The Templeton Prize, awarded for contributions to "affirming life's spiritual dimension", has been won by French physicist Bernard d'Espagnat, who has worked on quantum physics with some of the most famous names in modern science.

Quantum physics is a hugely successful theory: the predictions it makes about the behaviour of subatomic particles are extraordinarily accurate. And yet, it raises profound puzzles about reality that remain as yet to be understood.

WHAT IS QUANTUM PHYSICS?
Originated in work conducted by Max Planck and Albert Einstein at start of 20th Century.
They discovered that light comes in discrete packets, or quanta, which we call photons.
The Heisenberg Uncertainty principle says certain features of subatomic particles like momentum and position cannot be known precisely at the same time.
Gaps remain, like attempts to find the 'God Particle' that scientists hope to spot in the Large Hadron Collider. It is required to give other particles mass.
The bizarre nature of quantum physics has attracted some speculations that are wacky but the theory suggests to some serious scientists that reality, at its most basic, is perfectly compatible with what might be called a spiritual view of things.
Some suggest that observers play a key part in determining the nature of things. Legendary physicist John Wheeler said the cosmos "has not really happened, it is not a phenomenon, until it has been observed to happen."
D'Espagnat worked with Wheeler, though he himself reckons quantum theory suggests something different. For him, quantum physics shows us that reality is ultimately "veiled" from us.
The equations and predictions of the science, super-accurate though they are, offer us only a glimpse behind that veil. Moreover, that hidden reality is, in some sense, divine. Along with some philosophers, he has called it "Being".
In an effort to seek the answers to the "meaning of physics", I spoke to five leading scientists.

1. THE ATHEIST
Nobel-prize winning physicist Steven Weinberg is well-known as an atheist. For him, physics reflects the "chilling impersonality" of the universe.
He would be thinking here of, say, the vast tracts of empty space, billions of light years across, that mock human meaning.He says: "The more the universe seems comprehensible, the more it seems pointless."
So for Weinberg, the notion that there might be an overlap between science and spirituality is entirely mistaken.

2. THE SCEPTIC
The Astronomer Royal and President of the Royal Society, Martin Rees, shows a distinct reserve when speculating about what physics might mean, whether that be pointlessness or meaningfulness.
He has "no strong opinions" on the interpretation of quantum theory: only time will tell whether the theory becomes better understood.
"The implications of cosmology for these realms of thought may be profound, but diffidence prevents me from venturing into them," he has written.
In short, it is good to be humble in the face of the mysteries that physics throws up.

3. THE PLATONIST
Oxford physicist Roger Penrose differs again.

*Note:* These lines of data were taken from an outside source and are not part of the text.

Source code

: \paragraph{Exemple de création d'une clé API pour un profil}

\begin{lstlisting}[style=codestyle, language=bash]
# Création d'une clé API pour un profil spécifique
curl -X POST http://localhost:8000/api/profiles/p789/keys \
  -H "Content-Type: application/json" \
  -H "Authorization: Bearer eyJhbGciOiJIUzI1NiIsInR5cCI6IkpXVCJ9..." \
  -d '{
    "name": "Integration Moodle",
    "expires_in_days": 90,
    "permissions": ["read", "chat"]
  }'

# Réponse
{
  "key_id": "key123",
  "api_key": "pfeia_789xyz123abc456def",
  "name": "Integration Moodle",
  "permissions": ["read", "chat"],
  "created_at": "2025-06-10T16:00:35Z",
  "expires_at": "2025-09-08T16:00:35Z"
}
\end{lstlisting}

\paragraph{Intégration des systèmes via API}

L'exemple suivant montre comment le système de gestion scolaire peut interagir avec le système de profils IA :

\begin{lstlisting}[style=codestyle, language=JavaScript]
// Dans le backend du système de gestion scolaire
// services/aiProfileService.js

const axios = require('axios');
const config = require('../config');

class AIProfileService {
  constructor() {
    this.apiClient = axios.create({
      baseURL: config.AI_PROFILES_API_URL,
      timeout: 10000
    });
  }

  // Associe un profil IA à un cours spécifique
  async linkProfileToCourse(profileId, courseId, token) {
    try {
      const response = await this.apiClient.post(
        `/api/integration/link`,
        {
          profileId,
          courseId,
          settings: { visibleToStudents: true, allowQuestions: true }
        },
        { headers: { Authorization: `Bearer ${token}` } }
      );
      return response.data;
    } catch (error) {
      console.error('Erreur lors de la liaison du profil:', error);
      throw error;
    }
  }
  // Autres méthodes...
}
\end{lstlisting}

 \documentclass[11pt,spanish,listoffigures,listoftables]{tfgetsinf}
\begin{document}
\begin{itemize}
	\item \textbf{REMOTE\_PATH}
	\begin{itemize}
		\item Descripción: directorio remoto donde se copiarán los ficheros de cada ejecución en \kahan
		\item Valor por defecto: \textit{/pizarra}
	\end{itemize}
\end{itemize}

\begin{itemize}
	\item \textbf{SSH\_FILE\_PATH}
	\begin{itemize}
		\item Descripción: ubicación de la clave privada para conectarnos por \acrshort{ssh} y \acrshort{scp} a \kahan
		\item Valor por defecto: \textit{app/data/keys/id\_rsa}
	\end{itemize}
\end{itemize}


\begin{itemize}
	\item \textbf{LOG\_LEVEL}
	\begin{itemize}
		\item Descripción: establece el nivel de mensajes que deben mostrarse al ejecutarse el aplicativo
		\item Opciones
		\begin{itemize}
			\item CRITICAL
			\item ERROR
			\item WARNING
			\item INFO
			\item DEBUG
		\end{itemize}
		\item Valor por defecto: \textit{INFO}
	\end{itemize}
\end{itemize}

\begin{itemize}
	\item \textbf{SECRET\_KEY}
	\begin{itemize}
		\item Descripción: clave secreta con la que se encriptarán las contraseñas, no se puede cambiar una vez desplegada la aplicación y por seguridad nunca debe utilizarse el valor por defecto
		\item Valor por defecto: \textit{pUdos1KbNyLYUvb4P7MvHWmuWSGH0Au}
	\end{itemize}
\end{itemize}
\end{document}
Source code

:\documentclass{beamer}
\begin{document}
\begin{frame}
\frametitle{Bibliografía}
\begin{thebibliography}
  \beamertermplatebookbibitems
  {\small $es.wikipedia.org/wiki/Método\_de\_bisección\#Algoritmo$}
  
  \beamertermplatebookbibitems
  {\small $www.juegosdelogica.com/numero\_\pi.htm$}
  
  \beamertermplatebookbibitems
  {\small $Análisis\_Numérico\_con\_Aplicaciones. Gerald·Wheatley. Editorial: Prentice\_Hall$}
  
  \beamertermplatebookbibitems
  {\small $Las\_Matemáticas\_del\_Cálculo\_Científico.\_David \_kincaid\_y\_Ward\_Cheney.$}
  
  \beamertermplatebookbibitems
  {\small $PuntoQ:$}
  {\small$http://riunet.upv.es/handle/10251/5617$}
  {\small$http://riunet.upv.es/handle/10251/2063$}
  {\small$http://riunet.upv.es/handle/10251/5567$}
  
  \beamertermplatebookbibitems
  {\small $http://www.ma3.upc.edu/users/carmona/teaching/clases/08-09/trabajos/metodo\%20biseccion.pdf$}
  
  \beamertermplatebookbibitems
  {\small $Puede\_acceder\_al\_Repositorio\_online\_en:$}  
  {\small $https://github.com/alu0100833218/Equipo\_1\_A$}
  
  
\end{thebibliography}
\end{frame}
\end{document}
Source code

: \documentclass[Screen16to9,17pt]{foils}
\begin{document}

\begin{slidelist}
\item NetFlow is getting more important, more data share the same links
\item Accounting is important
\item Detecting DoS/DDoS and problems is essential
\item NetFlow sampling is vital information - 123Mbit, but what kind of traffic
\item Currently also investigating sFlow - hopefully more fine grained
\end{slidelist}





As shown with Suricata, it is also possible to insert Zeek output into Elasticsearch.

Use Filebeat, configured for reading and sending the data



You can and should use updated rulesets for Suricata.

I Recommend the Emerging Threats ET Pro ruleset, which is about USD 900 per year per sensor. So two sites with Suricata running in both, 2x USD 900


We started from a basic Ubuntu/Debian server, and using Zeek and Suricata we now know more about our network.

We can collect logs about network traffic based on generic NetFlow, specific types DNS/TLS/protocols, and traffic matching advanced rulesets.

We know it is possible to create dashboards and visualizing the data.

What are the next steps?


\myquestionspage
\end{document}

He believes that mathematics suggests there is a world beyond the immediate, material one.
Can science explain all of life's meaning?
Ask yourself this question: would one plus one equal two even if I didn't think it? The answer is yes.
Would it equal two even if no-one thought it? Again, presumably, yes.
Would it equal two even if the universe didn't exist? That is more tricky to contemplate, but again, there are good grounds for a positive response.
Penrose, therefore, argues that there is what can be called a Platonic world beyond the material world that "contains" mathematics and other abstractions.

4. THE BELIEVER
John Polkinghorne worked on quantum physics in the first part of his career, but then took up a different line of work: he was ordained an Anglican priest. For him, science and religion are entirely compatible.
The ordered universe science reveals is only what you'd expect if it was made by an orderly God. However, the two disciplines are different. He calls them "intellectual cousins".
"Physics is showing the world to be both more supple and subtle, but you need to be careful," he says.
If you want to understand the meaning of things you have to go beyond science, and the religious direction is, he argues, the best.

5. THE PANTHEIST
Brian Swimme is a cosmologist, and with the theologian Thomas Berry, wrote a book called The Universe Story: From the Primordial Flaring Forth to the Ecozoic Era.
It is avidly read by individuals in New Age and ecological circles, and tells the scientific story of the universe, from the Big Bang to the emergence of human consciousness, but does so as a new sacred myth.
Swimme believes that "the universe is attempting to be felt", which makes him a pantheist, someone who believes the cosmos in its entirety can be called God.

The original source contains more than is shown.